Майор Дидимов-Затонский выставил вперед исчерченную глубокими линиями ладонь, словно эта ладонь должна была не только заткнуть Засядько рот, но и вообще — закрыть всё пространство от акустических колебаний.
— Потом… А пока… Отдай… Ему… Пилоту… Дело № 24… Пусть скопирует… И позаботится… А то знаешь, как оно бывает… Мария Ивановна, голубка наша, должна знать…
Засядько застыл. Как будто услышал что-то непотребное.
— Но я не могу! Это же секретное дело… Сверхсекретное! — Убежденно возразил он.
— Отставить «не могу»… Я приказываю… Отдать… Ему… Пусть скопирует… — повторил Затонский, указывая в мою сторону скрюченным пальцем, будто я был не человеком из плоти и крови, а картонным манекеном-зазывалой с крыльца книжного магазина.
Засядько помрачнел лицом. Умолк — как видно в тишине ему было легче смириться с волей старшего по званию.
Он заковылял к встроенному в стену стеклянному шкафчику. Достал оттуда свои форменные брюки, местами изорванные, местами в пятнах засохшей крови. Произвел какую-то неразличимую манипуляцию с пряжкой ремня и извлек из нее твердотельный накопитель величиной с монету.
— Держите, — сказал он мрачно. — Дело номер двадцать четыре. Совершенно секретное.
— Благодарю, — сказал я.
Больше всего на свете я ненавижу всё совершенно секретное. Может быть, поэтому я и пошел в пилоты?

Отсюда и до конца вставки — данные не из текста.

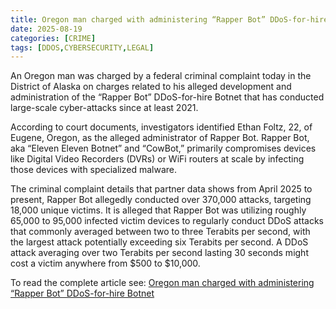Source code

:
 ```yaml
---
title: Oregon man charged with administering “Rapper Bot” DDoS-for-hire Botnet
date: 2025-08-19
categories: [CRIME]
tags: [DDOS,CYBERSECURITY,LEGAL]
---
```


An Oregon man was charged by a federal criminal complaint today in the District of Alaska on charges related to his alleged development and administration of the “Rapper Bot” DDoS-for-hire Botnet that has conducted large-scale cyber-attacks since at least 2021.

According to court documents, investigators identified Ethan Foltz, 22, of Eugene, Oregon, as the alleged administrator of Rapper Bot. Rapper Bot, aka “Eleven Eleven Botnet” and “CowBot,” primarily compromises devices like Digital Video Recorders (DVRs) or WiFi routers at scale by infecting those devices with specialized malware.

The criminal complaint details that partner data shows from April 2025 to present, Rapper Bot allegedly conducted over 370,000 attacks, targeting 18,000 unique victims. It is alleged that Rapper Bot was utilizing roughly 65,000 to 95,000 infected victim devices to regularly conduct DDoS attacks that commonly averaged between two to three Terabits per second, with the largest attack potentially exceeding six Terabits per second. A DDoS attack averaging over two Terabits per second lasting 30 seconds might cost a victim anywhere from $500 to $10,000.

To read the complete article see:
[Oregon man charged with administering “Rapper Bot” DDoS-for-hire Botnet](https://www.justice.gov/usao-ak/pr/oregon-man-charged-administering-rapper-bot-ddos-hire-botnet) 
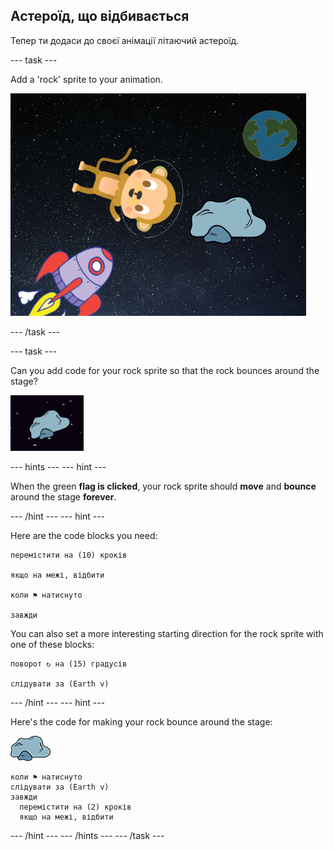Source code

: ## Астероїд, що відбивається

Тепер ти додаси до своєї анімації літаючий астероїд.

\--- task \---

Add a 'rock' sprite to your animation.

![Adding a rock sprite](images/space-rock-sprite.png)

\--- /task \---

\--- task \---

Can you add code for your rock sprite so that the rock bounces around the stage?

![Testing a bouncing rock](images/space-bounce-test.png)

\--- hints \--- \--- hint \---

When the green **flag is clicked**, your rock sprite should **move** and **bounce** around the stage **forever**.

\--- /hint \--- \--- hint \---

Here are the code blocks you need:

```blocks3
перемістити на (10) кроків

якщо на межі, відбити

коли ⚑ натиснуто

завжди
```

You can also set a more interesting starting direction for the rock sprite with one of these blocks:

```blocks3
поворот ↻ на (15) градусів

слідувати за (Earth v)
```

\--- /hint \--- \--- hint \---

Here's the code for making your rock bounce around the stage:

![Rock sprite](images/sprite-rock.png)

```blocks3
коли ⚑ натиснуто
слідувати за (Earth v)
завжди 
  перемістити на (2) кроків
  якщо на межі, відбити
```

\--- /hint \--- \--- /hints \--- \--- /task \---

Не успел я возвратить Засядько его твердотельную прелесть, как дверь палаты распахнулась и в полосе белого света показалось гладковыбритое лицо Сержанта.
Глаза его жизнерадостно сияли.
«Неужели коньячку тяпнул?» — С тоской подумал я.
Но дело было не в коньячке.
— Вы мне нужны, Шура… Срочно… А потом, буквально через десять минут, вы сможете вернуться к своим товарищами. Да и вообще, имейте в виду, что с этой минуты за их здоровье и судьбу отвечаете вы… Похоже, вы еще не привыкли к этой мысли.
Я обернулся и поглядел на Засядько — дескать, вы слышали? Отвечаю я. Значит, слушайтесь меня теперь, как дети отца.
Походкой страшно авторитетного перца я проследовал за Сержантом. Мы оказались в той же комнате с лазурью на потолке, где я уничтожал несвежие конфеты. Только теперь всё в ней несло следы сверхбыстрых сборов.
А на письменном столе важной персоной стоял синий походный рюкзачок, судя по взгорбленному рельефу его стенок набитый до отказа.
— Я, собственно, хотел попрощаться, — бодро произнес Сержант.
— Попрощаться? А куда… вы?..
— В таких случаях моя бабушка Матрена Афанасьевна говорила «не закудыкивай дорогу».
— А если серьезно?
— А если серьезно, за нами выслан транспорт.
— Выслан наследниками Вохура? — Попробовал угадать я. — Учителем Калишем?
Сержант поглядел на меня, как глядели иные кадеты пятого курса, когда я вдруг в разговоре упоминал их пассий из времен, когда они были курсе на первом. «Ты б еще маму вспомнил», — вот что значил этот взгляд.